# 2007 Royal Perth Beer Show



## wcbprez (18/12/06)

Fellow Home Brewers,

The Royal Agricultural Society of Western Australia (Inc.) is pleased to announce the introduction of the 2007 Perth Royal Beer Show to be held at the Claremont Showgrounds. The competition is open to commercial,
non commercial and home brewers. Please find following the relevant dates:

Close of Entries 31 January 2007
Receival of Entries 19 and 20 March 2007
Judging Commences 26 March 2007
Exhibitors Tasting and Presentation of Awards 30 March 2007

The Schedule and Entry Form can be found here: Royal Perth Beer Show Schedule

Please note the typo on page 14 under the home brewers section. It should read "non commercial" rather than "commercial" brewers.

Sponsorship: If you have any questions regarding this competition or wish to express your interest as a sponsor please contact the undersigned RAS representative.

We look forward to your participation in the inaugural 2007 Perth Royal Beer Show.

Regards,

Brian Fitzgerald

For more information, please contact:

Ms Natalie Raynor
Supervisor Agribusiness
Royal Agricultural Society of WA
Tel: (08) 6263 3140
Fax: (08) 6263 3171
www.raswa.org.au
www.perthroyalshow.com.au


----------



## pbrosnan (19/12/06)

Hi there,

I notice that the Home Brewers section is also open to commercial brewers. I'm all for competition but I question the point of having a 3 sections and then allowing one class of entrant in 2 sections. Still I'll be entering.


----------



## bigfridge (19/12/06)

pbrosnan said:


> Hi there,
> 
> I notice that the Home Brewers section is also open to commercial brewers. I'm all for competition but I question the point of having a 3 sections and then allowing one class of entrant in 2 sections. Still I'll be entering.



Did you notice the note about the typo "Please note the typo on page 14 under the home brewers section. It should read "non commercial" rather than "commercial" brewers."


----------



## pbrosnan (19/12/06)

bigfridge said:


> Did you notice the note about the typo "Please note the typo on page 14 under the home brewers section. It should read "non commercial" rather than "commercial" brewers."



No I hadn't noticed it. I downloaded the form Sunday afternoon so I'll have another look. Thanks for that, I thought it was a bit strange.


----------



## wcbprez (5/1/07)

pbrosnan said:


> No I hadn't noticed it. I downloaded the form Sunday afternoon so I'll have another look. Thanks for that, I thought it was a bit strange.



Happy New Year Everyone. I'm back from my holiday and catching up on things. 

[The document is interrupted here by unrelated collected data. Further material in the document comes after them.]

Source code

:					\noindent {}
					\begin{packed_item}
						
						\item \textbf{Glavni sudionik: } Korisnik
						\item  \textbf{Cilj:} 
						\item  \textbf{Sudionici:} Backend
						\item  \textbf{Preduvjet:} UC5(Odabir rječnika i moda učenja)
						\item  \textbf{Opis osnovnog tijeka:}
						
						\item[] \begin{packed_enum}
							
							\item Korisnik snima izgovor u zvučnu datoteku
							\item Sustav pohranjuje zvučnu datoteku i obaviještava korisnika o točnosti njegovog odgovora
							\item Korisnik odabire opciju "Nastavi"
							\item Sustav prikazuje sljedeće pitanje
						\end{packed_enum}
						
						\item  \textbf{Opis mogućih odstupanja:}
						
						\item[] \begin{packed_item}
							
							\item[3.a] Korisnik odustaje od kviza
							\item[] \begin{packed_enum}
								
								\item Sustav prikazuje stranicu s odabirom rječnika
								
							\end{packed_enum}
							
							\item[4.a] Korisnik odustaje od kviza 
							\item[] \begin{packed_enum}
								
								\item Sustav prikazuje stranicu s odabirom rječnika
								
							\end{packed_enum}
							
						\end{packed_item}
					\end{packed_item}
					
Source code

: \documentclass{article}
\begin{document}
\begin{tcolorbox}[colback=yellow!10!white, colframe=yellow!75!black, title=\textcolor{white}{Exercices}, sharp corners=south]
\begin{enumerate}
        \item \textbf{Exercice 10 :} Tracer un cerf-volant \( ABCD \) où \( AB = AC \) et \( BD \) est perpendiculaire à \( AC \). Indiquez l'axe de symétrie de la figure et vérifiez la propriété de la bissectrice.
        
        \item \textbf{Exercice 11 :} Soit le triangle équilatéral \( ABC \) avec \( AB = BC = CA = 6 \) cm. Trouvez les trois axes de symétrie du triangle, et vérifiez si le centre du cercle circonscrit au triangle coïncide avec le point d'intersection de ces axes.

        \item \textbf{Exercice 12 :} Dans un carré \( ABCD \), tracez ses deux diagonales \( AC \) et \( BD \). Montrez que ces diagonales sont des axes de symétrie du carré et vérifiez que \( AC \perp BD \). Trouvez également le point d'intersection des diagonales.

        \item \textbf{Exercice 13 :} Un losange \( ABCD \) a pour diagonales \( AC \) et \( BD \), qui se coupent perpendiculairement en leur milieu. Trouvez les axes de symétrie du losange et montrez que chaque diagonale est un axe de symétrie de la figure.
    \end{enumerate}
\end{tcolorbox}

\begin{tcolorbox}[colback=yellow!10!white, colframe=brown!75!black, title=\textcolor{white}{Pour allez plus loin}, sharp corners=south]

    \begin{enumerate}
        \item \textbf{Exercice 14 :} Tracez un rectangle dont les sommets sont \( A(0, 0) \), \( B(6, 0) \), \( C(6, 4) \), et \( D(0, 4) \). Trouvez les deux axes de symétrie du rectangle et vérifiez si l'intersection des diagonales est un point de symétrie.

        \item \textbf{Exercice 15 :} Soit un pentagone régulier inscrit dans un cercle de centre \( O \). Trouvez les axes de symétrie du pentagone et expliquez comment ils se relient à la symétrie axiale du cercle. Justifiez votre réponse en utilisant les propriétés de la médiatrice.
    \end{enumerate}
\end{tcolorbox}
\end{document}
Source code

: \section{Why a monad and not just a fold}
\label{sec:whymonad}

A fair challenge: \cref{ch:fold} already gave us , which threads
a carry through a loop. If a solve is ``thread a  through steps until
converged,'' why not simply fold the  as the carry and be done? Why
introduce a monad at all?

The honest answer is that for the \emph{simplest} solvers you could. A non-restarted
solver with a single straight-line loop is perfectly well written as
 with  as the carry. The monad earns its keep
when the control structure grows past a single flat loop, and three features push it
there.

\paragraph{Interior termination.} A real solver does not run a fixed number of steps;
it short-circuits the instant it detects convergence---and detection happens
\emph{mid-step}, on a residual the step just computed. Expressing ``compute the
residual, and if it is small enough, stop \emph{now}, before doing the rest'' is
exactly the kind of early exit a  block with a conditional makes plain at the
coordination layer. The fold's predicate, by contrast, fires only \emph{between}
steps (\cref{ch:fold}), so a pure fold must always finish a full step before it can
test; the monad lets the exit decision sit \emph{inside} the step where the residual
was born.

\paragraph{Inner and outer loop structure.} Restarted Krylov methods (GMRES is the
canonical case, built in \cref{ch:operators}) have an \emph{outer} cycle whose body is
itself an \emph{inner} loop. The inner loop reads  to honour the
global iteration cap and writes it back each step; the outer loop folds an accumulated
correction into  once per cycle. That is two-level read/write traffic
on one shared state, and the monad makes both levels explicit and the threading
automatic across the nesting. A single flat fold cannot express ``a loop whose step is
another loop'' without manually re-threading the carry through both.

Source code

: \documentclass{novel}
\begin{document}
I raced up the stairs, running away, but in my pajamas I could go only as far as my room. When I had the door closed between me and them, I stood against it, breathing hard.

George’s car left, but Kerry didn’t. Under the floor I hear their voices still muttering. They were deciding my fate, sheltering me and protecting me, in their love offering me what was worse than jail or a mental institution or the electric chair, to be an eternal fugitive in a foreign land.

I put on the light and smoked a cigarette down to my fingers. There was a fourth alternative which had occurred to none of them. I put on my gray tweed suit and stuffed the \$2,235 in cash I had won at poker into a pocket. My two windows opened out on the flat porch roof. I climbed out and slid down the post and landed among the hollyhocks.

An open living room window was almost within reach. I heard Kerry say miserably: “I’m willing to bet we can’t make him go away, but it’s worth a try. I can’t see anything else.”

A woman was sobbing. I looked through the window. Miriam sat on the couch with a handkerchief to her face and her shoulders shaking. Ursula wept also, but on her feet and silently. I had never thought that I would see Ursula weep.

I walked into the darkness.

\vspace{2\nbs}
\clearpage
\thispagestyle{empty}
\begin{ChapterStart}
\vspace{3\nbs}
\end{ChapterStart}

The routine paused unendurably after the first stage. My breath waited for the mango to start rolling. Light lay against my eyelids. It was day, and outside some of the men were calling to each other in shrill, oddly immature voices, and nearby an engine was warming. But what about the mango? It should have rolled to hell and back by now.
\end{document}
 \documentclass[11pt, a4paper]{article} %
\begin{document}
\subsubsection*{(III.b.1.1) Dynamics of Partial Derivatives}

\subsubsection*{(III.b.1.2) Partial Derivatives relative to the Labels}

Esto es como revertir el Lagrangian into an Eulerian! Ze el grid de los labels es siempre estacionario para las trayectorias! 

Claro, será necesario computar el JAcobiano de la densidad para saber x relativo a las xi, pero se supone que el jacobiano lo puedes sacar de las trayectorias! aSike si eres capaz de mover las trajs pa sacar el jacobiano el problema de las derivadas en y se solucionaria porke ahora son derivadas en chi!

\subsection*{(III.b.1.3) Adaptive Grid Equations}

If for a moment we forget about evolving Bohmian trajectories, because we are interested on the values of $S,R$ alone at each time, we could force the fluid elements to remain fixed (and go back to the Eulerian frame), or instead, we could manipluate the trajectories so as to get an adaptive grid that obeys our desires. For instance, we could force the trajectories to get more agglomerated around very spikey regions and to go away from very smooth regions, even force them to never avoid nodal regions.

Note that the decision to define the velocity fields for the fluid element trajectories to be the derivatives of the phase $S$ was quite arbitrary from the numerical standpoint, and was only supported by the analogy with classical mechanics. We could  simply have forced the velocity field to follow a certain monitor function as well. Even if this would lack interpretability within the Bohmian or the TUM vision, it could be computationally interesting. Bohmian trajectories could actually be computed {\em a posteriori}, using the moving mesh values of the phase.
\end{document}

A correction to the schedule in item 3.4 has been made which now allows multiple beers to be submitted in a class. The restriction now only applies to a subclass. The text should now read: "Exhibitors will be limited to one entry in any one Subclass of a Section and entered under the name which the beer will be marketed."

Other questions have been raised. So I'll start an *FAQ* with this thread:

*Q:* The comp/show seems to be aimed at professional brewers with a homebrew section tacked on the end. Should I be concerned that the homebrewed beers will be judged along pro-brewer lines? 

*A:* All beers with be judged in accordance to the Brewers Association (BA) Style Guidelines. Since beers are judged by section, the judges will know that they are tasting beers from Amateur Brewers and they will not be judged along with commercial beers. Several of the Judges that have been identified thus far are Craft Brewers so they will understand our beer. Although I expect them to judge the beer to style, and to be consistent, I would not expect them to be unfair in any way. What should result is some constructive information should a fault exist. But I doubt they will find any.  

*Q: * Most amateur brewers use the BJCP guidelines, which are not being used in this comp. Will that be an issue?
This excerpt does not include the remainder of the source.